Krobert K, Lopez-Colberg I, Cunningham L A
Department of Pharmacology, University of New Mexico School of Medicine, Albuquerque 87131, USA.
Exp Neurol. 1997 Jun;145(2 Pt 1):511-23. doi: 10.1006/exnr.1997.6483.
Intrastriatal grafting of dopamine-rich embryonic ventral mesencephalon (VM) is a potential therapeutic treatment for Parkinson's disease. However, it has been suggested that the efficacy of this procedure might be improved by enhancing the survival and/or degree of neurite outgrowth by the grafted VM, since these parameters are currently suboptimal. In the present study, we tested the ability of astrocytes retrovirally transduced to produce recombinant brain-derived neurotrophic factor (BDNF) to enhance the survival and/or function of embryonic VM in the unilateral 6-hydroxydopamine (6-OHDA) lesioned rat, a well-characterized rodent model of Parkinson's disease. In culture, primary astrocytes derived from Postnatal Day 0 (P0) rat striatum and transduced with the BDNF vector increased the survival of Embryonic Day 15 (E15) dopaminergic VM neurons by approximately threefold and reduced the loss of dopaminergic neurons following 6-OHDA treatment by approximately 20%. The cultured astrocytes were then mixed 1:1 with freshly dissociated E15 VM and co-grafted into the dopamine-denervated striatum. Unexpectedly, the control nontransduced astrocytes reduced the survival of dopaminergic neurons by 60% and restricted the pattern of neurite outgrowth by the co-grafted VM, compared to grafts of VM alone at 7 weeks postgrafting. These effects were paralleled by an attenuated rate and degree of behavioral recovery. The detrimental effects of the control astrocytes were partially reversed when the astrocytes were transduced to express BDNF, although dopaminergic neuron survival was still reduced by 30% compared to that within VM-only grafts.
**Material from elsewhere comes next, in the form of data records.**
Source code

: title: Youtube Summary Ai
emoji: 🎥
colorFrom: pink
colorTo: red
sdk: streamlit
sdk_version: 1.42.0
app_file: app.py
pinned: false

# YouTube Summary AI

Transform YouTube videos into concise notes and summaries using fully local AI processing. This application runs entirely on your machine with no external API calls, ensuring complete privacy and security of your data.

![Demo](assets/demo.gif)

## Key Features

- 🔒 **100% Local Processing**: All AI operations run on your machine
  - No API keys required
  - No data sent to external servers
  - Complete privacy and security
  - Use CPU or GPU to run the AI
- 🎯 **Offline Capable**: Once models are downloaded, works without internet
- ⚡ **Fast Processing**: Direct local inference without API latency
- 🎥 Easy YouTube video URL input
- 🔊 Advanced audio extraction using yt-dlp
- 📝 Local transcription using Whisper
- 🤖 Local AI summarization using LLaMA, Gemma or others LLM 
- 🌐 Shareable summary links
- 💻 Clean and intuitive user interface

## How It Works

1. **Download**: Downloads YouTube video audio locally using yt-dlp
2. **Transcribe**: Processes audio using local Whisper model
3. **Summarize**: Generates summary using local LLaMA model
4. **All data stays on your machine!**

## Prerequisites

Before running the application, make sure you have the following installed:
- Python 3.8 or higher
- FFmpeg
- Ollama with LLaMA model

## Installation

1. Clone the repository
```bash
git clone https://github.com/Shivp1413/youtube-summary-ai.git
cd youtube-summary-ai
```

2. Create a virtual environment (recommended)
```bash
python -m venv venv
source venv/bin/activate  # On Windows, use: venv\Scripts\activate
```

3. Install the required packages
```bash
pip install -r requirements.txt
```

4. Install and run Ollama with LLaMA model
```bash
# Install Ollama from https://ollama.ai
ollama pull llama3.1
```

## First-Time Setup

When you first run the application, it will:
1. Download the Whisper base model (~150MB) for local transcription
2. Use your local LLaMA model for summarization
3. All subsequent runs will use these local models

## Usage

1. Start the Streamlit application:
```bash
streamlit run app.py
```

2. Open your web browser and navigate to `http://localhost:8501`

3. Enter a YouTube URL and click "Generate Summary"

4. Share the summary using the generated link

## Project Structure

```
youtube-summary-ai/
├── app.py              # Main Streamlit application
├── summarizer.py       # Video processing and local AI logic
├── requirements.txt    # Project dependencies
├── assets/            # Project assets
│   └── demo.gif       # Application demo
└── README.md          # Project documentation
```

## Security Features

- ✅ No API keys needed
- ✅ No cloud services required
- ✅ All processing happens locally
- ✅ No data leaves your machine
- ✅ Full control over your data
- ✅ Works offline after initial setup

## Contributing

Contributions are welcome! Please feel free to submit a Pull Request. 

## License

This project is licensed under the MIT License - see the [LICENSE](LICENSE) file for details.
To begin to assess whether the detrimental effects of the astrocytes were related to the maturational state of the cultured astrocytes, astrocytes were obtained from E18 striatum and maintained in short-term culture (9 days vs several weeks for P0 cultures) prior to co-grafting with VM. Interestingly, the younger astrocytes did not reduce graft survival and allowed for better graft integration. These results suggest that primary astrocytes maintained in long-term culture are detrimental to embryonic neural grafts, an effect that is not completely overcome by expression of recombinant BDNF, and that astrocyte age may be an important consideration in the use of these cells as CNS gene delivery vehicles.
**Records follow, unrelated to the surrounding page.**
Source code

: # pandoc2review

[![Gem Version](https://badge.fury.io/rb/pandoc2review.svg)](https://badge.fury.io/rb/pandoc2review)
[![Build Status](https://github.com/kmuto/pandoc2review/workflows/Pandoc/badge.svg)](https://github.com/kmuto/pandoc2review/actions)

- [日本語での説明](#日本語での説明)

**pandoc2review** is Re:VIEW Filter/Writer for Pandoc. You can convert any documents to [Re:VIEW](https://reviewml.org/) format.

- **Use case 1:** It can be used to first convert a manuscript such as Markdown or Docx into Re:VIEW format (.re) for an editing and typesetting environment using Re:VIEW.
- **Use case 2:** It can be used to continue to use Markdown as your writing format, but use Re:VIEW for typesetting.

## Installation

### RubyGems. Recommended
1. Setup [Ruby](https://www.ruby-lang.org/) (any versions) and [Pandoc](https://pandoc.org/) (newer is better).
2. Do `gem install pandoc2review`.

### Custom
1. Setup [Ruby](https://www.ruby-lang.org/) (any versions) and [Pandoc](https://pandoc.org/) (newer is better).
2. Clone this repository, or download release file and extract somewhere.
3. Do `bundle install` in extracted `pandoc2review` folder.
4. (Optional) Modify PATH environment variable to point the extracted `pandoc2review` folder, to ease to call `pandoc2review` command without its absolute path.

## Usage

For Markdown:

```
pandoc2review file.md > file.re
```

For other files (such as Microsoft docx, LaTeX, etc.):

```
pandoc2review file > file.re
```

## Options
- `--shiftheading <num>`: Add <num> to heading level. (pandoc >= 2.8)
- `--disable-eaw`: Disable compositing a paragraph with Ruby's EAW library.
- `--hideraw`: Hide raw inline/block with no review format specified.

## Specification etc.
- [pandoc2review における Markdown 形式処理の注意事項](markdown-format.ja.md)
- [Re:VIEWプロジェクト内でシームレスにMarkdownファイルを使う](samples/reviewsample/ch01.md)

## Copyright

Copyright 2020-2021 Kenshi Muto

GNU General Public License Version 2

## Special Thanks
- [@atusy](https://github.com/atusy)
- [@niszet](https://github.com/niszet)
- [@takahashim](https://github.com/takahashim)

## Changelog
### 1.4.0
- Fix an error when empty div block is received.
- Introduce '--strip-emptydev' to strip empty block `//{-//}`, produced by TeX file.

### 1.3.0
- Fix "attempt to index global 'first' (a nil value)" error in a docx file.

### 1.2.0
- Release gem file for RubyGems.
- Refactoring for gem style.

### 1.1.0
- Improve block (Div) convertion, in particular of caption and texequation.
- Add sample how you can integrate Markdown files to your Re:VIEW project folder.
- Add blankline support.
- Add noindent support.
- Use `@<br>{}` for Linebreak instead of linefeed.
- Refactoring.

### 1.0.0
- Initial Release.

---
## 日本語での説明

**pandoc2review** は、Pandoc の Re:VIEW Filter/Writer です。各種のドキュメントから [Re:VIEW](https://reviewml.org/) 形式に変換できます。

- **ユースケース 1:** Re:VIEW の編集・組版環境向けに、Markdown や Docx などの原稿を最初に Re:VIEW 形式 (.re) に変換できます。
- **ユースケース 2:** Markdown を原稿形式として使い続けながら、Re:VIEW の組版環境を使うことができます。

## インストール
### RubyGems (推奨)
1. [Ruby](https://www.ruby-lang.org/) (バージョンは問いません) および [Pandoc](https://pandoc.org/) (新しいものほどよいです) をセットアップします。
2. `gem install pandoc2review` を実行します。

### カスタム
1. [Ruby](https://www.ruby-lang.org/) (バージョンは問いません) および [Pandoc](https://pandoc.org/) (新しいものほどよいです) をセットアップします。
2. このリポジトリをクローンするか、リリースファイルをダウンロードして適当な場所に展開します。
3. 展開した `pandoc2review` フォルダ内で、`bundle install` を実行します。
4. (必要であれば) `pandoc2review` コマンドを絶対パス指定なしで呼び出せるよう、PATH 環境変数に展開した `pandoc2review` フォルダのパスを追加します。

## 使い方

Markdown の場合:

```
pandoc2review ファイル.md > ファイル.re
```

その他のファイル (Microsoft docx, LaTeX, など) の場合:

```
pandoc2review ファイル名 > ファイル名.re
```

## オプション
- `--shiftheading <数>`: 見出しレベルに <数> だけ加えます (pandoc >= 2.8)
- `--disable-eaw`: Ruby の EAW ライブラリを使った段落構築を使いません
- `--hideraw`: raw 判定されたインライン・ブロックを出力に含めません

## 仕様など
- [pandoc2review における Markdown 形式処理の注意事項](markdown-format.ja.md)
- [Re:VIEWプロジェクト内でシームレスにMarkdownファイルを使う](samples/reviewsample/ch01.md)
将富含多巴胺的胚胎腹侧中脑(VM)移植到纹状体内是治疗帕金森病的一种潜在疗法。然而,有人提出,通过提高移植的VM的存活率和/或神经突生长程度,可能会改善该手术的疗效,因为目前这些参数并不理想。在本研究中,我们测试了经逆转录病毒转导以产生重组脑源性神经营养因子(BDNF)的星形胶质细胞增强单侧6-羟基多巴胺(6-OHDA)损伤大鼠胚胎VM存活率和/或功能的能力,该大鼠是一种特征明确的帕金森病啮齿动物模型。在培养过程中,源自出生后第0天(P0)大鼠纹状体并经BDNF载体转导的原代星形胶质细胞使胚胎第15天(E15)多巴胺能VM神经元的存活率提高了约三倍,并使6-OHDA处理后多巴胺能神经元的损失减少了约20%。然后将培养的星形胶质细胞与新鲜解离的E15 VM按1:1混合,并共同移植到多巴胺去神经支配的纹状体中。出乎意料的是,与仅移植VM 7周后的情况相比,未转导的对照星形胶质细胞使多巴胺能神经元的存活率降低了60%,并限制了共同移植的VM的神经突生长模式。行为恢复的速度和程度也相应减弱。当星形胶质细胞转导表达BDNF时,对照星形胶质细胞的有害作用部分得到逆转,尽管与仅移植VM相比,多巴胺能神经元的存活率仍降低了30%。为了开始评估星形胶质细胞的有害作用是否与培养的星形胶质细胞的成熟状态有关,在与VM共同移植之前,从E18纹状体中获取星形胶质细胞并进行短期培养(9天,而P0培养为几周)。有趣的是,较年轻的星形胶质细胞不会降低移植存活率,并允许更好的移植整合。这些结果表明,长期培养的原代星形胶质细胞对胚胎神经移植有害,重组BDNF的表达并不能完全克服这种影响,并且在将这些细胞用作中枢神经系统基因传递载体时,星形胶质细胞的年龄可能是一个重要的考虑因素。